The group helped organize a food drive in December for Gifts From the Heart Food Bank. This was the second year the fourth-and fifth- graders, who belong to the leadership club, took on the community service project. According to club supervisor and Coupeville Elementary teacher Jon Gabelein, students nearly doubled the amount of food collected last year and surpassed their goal for this year.
“They did so well, they almost doubled the goal,” he said. “They collected 1,813 items this year. The goal was 1,500 for the school. Last year they collected 1,041 items.”
The class was very enthusiastic about their successful campaign. They said they watched and worried the first couple of weeks, then came up with a campaign to get students to bring in donations. The last two weeks of the food drive, members of the leadership club came up with a script that was read during the announcements every day.
A big incentive to get children to participate was the reward: all classrooms that reached their goal received a “Lollipop Dance” from school principal David Ebersole. While that idea drove half the school to reach its goal, members of the leadership club wanted to reach the goal for another good reason.
“Everybody wants a good meal on the holidays and we wanted the school to be able to give them a good meal,” said Avalon Renninger, 10.
“It’s not about getting a surprise, but about helping people get food,” said 9-year-old Genna Wright.
“It’s not about receiving,” agreed Sean Toomey-Stout, 11. “It’s about showing you care so people don’t feel sad and left out at the holidays.”

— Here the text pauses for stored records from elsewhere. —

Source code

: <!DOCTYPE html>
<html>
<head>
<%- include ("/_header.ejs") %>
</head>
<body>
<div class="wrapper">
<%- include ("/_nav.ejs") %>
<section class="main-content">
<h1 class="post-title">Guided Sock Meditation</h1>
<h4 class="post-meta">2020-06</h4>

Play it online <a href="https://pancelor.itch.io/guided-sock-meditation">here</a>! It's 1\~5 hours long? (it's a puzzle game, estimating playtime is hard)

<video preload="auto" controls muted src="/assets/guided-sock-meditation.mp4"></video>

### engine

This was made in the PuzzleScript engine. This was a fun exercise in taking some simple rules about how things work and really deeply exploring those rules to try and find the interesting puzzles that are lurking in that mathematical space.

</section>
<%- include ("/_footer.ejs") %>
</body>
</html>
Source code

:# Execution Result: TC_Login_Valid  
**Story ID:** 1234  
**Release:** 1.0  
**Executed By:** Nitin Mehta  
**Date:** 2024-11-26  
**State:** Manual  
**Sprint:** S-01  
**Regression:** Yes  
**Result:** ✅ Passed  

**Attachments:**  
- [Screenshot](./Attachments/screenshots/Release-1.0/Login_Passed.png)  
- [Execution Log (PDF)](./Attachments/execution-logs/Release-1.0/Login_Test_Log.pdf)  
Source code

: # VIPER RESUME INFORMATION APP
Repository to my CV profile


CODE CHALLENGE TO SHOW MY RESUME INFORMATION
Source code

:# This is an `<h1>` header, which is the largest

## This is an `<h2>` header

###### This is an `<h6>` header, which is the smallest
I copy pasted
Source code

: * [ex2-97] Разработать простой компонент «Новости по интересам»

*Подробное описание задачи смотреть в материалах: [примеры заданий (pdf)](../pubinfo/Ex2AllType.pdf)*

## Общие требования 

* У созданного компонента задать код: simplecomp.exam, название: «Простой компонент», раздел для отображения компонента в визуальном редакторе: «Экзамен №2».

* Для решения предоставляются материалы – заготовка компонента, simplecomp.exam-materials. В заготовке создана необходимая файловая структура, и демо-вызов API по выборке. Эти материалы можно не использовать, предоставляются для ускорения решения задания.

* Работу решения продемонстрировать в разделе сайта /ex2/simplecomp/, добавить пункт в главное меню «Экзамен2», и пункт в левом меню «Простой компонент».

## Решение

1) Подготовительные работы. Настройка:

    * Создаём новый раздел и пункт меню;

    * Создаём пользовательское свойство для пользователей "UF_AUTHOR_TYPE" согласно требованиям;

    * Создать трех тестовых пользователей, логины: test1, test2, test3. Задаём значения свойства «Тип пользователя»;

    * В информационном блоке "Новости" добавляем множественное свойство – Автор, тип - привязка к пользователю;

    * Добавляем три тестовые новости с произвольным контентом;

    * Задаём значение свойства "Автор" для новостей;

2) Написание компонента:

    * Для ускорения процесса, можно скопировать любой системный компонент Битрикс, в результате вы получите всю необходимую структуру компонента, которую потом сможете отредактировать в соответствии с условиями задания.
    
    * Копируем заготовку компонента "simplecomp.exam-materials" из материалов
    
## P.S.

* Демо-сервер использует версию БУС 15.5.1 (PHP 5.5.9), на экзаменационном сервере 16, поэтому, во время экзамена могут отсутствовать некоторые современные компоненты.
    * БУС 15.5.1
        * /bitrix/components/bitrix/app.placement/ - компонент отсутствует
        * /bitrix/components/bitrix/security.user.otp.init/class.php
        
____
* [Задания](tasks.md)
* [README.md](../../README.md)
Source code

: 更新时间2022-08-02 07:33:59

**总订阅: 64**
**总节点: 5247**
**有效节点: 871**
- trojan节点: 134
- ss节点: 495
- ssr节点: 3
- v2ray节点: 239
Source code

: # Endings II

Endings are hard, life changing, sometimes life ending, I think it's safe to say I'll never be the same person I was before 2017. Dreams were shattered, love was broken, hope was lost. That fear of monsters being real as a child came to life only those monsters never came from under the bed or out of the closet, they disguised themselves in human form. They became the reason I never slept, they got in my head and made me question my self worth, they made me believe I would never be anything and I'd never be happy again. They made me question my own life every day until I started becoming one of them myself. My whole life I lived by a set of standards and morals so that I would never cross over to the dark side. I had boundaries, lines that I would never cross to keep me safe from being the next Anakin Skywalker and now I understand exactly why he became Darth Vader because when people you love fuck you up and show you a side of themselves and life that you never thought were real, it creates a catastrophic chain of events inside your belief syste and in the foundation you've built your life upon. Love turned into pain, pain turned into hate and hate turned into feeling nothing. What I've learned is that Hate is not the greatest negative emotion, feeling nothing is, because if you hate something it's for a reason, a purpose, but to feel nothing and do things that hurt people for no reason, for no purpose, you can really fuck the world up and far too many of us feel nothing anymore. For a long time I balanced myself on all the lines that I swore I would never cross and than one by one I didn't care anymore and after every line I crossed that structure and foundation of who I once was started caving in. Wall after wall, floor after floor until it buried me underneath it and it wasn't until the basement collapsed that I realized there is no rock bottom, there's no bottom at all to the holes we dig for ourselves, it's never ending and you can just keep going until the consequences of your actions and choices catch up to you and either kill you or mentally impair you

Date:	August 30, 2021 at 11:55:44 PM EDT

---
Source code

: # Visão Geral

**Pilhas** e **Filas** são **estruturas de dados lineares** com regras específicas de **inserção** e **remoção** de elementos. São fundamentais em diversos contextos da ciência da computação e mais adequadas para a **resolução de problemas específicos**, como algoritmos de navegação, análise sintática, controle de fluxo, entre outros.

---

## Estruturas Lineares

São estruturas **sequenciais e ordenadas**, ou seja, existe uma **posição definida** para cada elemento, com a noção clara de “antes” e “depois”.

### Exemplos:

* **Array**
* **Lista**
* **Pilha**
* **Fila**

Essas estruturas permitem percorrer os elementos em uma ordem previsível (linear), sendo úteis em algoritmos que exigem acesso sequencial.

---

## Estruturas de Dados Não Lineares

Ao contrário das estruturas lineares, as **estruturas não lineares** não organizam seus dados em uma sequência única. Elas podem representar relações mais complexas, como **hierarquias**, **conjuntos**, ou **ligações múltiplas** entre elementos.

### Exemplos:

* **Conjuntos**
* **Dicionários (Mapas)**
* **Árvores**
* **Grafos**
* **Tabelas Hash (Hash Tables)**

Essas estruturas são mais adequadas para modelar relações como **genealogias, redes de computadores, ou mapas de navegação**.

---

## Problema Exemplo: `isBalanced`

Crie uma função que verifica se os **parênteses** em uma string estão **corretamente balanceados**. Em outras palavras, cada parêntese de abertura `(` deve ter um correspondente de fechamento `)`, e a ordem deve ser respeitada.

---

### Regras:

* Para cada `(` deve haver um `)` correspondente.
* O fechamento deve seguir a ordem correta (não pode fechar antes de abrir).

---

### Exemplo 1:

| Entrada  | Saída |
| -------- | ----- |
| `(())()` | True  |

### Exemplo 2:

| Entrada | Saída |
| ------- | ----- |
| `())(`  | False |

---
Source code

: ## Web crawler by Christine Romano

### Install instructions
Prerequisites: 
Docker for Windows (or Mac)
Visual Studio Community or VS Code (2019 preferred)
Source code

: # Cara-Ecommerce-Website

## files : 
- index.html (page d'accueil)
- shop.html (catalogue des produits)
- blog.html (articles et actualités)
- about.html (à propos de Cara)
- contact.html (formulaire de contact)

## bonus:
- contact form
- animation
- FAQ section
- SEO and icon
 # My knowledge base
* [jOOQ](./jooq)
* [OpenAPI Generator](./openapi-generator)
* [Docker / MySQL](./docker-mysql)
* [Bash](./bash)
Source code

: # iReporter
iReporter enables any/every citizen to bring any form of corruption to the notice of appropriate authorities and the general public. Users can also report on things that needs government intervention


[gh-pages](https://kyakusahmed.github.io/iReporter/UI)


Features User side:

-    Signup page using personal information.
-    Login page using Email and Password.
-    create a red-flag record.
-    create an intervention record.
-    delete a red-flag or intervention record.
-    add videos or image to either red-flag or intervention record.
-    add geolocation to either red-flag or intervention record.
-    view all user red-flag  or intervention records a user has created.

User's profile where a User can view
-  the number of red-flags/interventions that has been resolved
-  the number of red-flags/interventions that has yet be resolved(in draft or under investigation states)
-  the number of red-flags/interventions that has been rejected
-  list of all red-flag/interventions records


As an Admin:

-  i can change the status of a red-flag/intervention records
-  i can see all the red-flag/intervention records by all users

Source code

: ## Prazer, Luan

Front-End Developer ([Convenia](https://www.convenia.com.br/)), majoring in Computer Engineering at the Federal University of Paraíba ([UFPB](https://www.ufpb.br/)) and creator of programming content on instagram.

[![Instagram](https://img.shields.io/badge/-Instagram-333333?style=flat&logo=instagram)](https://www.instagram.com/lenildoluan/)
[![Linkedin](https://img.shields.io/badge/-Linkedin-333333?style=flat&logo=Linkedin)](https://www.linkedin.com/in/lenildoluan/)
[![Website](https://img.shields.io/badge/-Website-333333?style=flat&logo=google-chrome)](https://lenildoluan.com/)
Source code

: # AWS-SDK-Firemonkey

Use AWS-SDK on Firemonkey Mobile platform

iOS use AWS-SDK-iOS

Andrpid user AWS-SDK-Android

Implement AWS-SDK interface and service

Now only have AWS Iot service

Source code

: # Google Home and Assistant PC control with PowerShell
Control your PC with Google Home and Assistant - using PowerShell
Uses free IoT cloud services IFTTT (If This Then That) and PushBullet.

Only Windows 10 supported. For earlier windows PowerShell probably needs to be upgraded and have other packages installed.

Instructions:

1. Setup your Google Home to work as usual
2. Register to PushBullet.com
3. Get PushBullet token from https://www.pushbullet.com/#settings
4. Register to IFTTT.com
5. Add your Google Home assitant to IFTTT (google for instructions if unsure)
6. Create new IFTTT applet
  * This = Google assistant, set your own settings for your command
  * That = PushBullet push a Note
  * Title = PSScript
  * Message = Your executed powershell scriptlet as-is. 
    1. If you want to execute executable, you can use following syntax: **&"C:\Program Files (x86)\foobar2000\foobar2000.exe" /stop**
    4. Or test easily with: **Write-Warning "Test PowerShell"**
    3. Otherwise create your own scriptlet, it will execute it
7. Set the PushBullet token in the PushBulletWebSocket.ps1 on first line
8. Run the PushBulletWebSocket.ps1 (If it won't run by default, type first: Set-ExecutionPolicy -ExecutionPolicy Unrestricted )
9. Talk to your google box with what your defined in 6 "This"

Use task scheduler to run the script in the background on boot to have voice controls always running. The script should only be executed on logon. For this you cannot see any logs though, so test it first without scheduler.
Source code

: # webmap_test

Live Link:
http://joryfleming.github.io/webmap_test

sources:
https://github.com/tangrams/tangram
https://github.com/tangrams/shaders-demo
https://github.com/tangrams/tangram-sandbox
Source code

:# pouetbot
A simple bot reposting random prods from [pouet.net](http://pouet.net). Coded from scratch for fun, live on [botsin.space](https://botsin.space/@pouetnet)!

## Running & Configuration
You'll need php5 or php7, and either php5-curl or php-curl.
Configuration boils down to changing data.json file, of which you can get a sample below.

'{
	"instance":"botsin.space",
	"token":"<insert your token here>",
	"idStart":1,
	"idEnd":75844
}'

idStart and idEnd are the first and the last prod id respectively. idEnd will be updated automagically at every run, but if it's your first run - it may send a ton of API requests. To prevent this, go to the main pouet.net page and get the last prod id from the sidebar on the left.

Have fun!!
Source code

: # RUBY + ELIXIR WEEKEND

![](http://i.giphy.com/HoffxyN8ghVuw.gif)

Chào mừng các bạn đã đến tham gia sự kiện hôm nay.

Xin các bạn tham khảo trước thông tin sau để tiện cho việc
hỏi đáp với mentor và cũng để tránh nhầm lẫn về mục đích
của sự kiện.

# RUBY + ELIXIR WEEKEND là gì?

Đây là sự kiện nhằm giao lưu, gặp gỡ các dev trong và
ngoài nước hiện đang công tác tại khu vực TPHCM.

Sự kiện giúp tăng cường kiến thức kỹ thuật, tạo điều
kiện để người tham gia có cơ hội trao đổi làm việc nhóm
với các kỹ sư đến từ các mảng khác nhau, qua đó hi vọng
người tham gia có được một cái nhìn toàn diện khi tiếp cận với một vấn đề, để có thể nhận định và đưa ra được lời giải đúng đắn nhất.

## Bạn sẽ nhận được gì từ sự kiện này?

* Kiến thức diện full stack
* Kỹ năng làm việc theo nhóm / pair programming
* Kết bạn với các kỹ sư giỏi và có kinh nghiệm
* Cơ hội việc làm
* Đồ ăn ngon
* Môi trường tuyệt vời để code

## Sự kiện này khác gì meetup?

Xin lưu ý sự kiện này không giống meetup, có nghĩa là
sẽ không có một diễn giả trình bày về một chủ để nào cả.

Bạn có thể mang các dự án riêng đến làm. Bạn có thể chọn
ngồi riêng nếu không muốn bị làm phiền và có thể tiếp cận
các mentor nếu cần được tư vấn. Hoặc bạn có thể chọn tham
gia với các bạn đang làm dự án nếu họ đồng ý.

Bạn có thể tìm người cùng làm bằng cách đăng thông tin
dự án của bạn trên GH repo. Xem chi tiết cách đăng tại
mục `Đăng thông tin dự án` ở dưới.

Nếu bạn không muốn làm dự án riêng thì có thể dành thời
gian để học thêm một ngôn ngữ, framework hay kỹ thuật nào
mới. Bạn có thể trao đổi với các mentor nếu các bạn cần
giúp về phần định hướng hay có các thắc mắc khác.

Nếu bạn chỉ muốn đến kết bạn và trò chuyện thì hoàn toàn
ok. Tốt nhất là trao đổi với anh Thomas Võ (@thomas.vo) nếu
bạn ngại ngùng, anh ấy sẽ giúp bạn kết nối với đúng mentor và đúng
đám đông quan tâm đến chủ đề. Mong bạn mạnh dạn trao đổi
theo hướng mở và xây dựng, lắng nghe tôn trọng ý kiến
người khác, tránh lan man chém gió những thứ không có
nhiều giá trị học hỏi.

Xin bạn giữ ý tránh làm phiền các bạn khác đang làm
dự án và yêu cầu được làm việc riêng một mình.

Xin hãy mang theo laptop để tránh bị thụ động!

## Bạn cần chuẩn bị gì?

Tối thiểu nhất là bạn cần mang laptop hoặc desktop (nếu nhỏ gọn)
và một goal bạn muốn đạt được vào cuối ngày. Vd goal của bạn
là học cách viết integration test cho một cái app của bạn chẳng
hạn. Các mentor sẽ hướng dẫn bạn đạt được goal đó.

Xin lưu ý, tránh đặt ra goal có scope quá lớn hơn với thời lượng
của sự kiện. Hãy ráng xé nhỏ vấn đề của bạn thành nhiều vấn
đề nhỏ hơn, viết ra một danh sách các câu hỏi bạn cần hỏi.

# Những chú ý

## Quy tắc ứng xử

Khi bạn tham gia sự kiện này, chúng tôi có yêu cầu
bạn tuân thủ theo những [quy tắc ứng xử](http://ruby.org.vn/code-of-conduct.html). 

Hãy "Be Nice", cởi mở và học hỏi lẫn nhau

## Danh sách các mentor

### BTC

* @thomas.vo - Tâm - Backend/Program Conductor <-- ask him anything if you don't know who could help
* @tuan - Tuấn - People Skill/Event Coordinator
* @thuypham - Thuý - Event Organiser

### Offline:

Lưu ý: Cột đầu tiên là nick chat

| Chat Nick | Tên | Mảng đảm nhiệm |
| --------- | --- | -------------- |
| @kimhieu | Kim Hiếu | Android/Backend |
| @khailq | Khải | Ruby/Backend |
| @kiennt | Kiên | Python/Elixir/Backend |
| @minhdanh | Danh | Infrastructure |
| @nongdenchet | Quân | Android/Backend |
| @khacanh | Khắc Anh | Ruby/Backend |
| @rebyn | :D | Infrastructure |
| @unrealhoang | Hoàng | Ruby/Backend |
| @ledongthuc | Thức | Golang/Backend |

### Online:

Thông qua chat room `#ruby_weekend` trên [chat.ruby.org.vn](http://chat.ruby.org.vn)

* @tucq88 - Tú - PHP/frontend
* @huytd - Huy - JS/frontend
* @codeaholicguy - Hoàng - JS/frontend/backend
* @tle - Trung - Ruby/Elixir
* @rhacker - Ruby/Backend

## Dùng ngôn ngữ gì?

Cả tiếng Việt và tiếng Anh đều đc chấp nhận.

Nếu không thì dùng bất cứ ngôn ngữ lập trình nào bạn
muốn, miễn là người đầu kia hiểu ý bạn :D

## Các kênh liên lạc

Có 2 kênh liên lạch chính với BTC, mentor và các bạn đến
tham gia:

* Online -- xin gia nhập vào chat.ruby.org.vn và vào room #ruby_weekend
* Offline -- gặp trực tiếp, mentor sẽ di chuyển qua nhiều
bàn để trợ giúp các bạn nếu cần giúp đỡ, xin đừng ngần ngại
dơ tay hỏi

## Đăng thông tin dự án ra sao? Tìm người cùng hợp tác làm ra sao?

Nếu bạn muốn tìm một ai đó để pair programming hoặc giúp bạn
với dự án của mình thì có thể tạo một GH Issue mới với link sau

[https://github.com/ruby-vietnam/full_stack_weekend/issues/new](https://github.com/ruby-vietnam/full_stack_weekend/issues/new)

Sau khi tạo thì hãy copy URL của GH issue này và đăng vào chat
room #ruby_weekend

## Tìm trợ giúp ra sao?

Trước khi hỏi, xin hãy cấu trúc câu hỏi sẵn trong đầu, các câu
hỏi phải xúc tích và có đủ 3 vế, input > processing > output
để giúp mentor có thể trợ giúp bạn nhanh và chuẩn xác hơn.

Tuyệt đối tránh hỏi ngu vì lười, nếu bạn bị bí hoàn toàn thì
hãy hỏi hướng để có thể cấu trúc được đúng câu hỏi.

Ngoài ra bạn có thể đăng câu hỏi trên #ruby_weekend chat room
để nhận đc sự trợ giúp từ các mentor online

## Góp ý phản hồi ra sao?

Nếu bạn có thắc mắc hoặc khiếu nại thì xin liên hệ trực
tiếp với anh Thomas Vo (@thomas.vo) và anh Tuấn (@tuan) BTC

Students had a good system in place. Each member of the leadership club was in charge of tallying up donations for a particular class each week, and bringing those figures to Mr. Gabelein to track. As the piles of donations grew larger, so did the students’ excitement.
“Whenever you would go past the boxes of food it would make you feel happy,” said Zoe Trujillo, 10.
“There was a lot of food,” said Luci Coleburn, 10. “When I looked at the pile at the end of the week there was three times as much as we have at our house and it made me feel happy.”
“It was hard to carry all the boxes,” said Willow Vick, 11.
“Every tub was overflowing,” said Marenna Rebischke-Smith, 10.
“I got to type in all the numbers and when I looked at the grand total, I thought ‘This is going to be such a great year for all the families that need food,’” said 11-year-old Raven Vick.
“It gives you a good feeling,” said Anna Dion, 10. “It’s fun to know you’re helping to make someone happy.”
“We did it at the right time, because it felt good to help make someone’s Christmas,” said 11-year-old Maya Tooney-Stout.
All in all, it was a great lesson for these students, said Gabelein. “Now they know how rewarding it is to give back and that they can do it no matter how young they are,” he said.